Similar reductions in heart rate due to omega-3 fatty acids have been observed in animals. In a rat model, animals fed a DHA-enriched diet had lower heart rates than animals fed a control diet, a pattern that was achieved by 2 months and maintained until the end of the 32-week study (Ayalew-Pervanchon et al., 2007
). In a hyperinsulinemic model, rats fed a diet containing DHA showed lower heart rates and a shortened QT interval as compared to rats fed and EPA-rich diet (Rousseau et al., 2003
). Similarly, in rabbits fed a diet enriched with 2.5% (w/w) fish oil for three weeks, sinus cycle length and heart rate were reduced compared to animals fed a 2.5% oleic sunflower oil for the same period of time (Verkerk et al., 2009
). A series of studies by Billman and colleagues has also provided important information about omega-3 fatty acids and heart function. Omega-3 fatty acid infusions into 13 intact, conscious, exercising dogs highly susceptible to ischemia-induced ventricular fibrillation were able to prevent ventricular fibrillation in 10 of the 13 dogs tested.
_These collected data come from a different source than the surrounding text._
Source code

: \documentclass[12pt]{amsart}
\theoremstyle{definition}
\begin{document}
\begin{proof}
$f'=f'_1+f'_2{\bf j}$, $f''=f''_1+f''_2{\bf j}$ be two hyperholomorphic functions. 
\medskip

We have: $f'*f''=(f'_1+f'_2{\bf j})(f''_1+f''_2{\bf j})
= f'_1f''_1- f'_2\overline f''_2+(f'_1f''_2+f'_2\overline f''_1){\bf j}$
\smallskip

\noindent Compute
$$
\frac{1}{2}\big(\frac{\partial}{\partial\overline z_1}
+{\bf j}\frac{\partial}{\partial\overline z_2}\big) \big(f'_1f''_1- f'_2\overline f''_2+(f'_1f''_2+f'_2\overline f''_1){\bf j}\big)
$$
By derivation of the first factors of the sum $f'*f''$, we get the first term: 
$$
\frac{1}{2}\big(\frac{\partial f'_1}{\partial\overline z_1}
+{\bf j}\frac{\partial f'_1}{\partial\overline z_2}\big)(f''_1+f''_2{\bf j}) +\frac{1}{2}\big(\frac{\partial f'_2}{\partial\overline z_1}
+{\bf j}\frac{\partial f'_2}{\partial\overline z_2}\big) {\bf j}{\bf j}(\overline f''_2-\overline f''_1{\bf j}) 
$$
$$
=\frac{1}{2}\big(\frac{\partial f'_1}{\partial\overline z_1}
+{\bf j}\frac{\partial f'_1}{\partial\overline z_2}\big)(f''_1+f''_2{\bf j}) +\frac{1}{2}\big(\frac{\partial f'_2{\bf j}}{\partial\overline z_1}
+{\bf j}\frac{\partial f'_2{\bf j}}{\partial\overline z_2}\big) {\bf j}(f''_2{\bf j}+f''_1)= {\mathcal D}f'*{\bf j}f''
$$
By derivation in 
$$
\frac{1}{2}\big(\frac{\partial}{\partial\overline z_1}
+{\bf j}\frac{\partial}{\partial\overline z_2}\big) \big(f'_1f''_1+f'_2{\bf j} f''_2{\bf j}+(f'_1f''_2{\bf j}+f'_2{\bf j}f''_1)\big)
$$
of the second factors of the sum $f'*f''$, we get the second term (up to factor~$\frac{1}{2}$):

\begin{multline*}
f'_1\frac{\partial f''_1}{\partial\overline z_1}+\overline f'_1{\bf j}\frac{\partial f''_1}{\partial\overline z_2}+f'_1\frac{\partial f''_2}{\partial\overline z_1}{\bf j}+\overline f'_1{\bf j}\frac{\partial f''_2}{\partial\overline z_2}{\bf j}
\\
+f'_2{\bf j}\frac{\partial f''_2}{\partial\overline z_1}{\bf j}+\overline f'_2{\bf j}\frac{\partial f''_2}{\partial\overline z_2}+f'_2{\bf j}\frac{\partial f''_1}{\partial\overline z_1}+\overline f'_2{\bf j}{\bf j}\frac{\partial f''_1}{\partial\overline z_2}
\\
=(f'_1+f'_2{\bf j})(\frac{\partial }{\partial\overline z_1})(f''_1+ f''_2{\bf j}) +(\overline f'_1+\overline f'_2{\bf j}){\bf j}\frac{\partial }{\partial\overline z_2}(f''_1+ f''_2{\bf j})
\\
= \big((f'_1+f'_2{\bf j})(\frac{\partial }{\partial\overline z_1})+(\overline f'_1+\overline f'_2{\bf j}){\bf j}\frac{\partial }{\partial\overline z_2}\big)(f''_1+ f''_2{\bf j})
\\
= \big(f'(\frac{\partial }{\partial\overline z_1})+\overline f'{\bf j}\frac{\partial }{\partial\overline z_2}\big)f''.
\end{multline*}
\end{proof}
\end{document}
The antiarrhythmic effect was associated with slowing of the heart rate, shortening of the QT interval, reduction of the left ventricular systolic pressure, and prolongation of the electrocardiographic atrial-ventricular conduction time (PR interval) (Billman et al., 1997
). Additional work showed that dietary omega-3 supplementation reduces resting heart rate and increases heart rate variability in dogs with previous but healed myocardial infarction, as well as in dogs that are either susceptible or resistant to ventricular fibrillation (Billman and Harris, 2011
; Billman, 2012
). Moreover, these reductions in baseline heart rate were maintained during challenges (i.e., exercise or acute myocardial ischemia), but omega-3 did not alter the amount of change induced by challenge; these findings are consistent with the idea that omega-3 supplementation impacts intrinsic heart rate rather than autonomic regulation of the heart. Interestingly, there is also evidence that under certain conditions omega-3 may actually be pro-arrhythmic by reducing myocyte excitability during acute regional ischemia (Coronel et al., 2007
Overall, it is apparent that a wide range of human and animal subjects, with or without cardiac disease, all respond to omega-3 fatty acid supplementation with reductions in resting and stress-induced heart rates. These findings suggest a highly consistent and robust effect of omega-3 fatty acids on heart rate.